_Provided records_
Start of Block
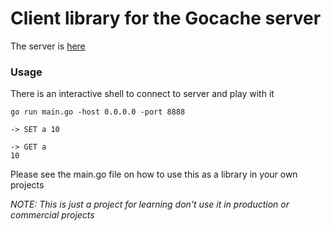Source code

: # Client library for the Gocache server

The server is [here](https://github.com/dropdevrahul/gocache)

### Usage
There is an interactive shell to connect to server and play with it

```
go run main.go -host 0.0.0.0 -port 8888
```


```
-> SET a 10

-> GET a
10
```

Please see the main.go file on how to use this as a library in your own projects

*NOTE: This is just a project for learning don't use it in production or commercial projects*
End of Block
_Task details_
What is needed is every record above, restated word for word, with the pictures left out.

_Expected answer_
Source code

: # Client library for the Gocache server

The server is [here](https://github.com/dropdevrahul/gocache)

### Usage
There is an interactive shell to connect to server and play with it

```
go run main.go -host 0.0.0.0 -port 8888
```


```
-> SET a 10

-> GET a
10
```

Please see the main.go file on how to use this as a library in your own projects

*NOTE: This is just a project for learning don't use it in production or commercial projects*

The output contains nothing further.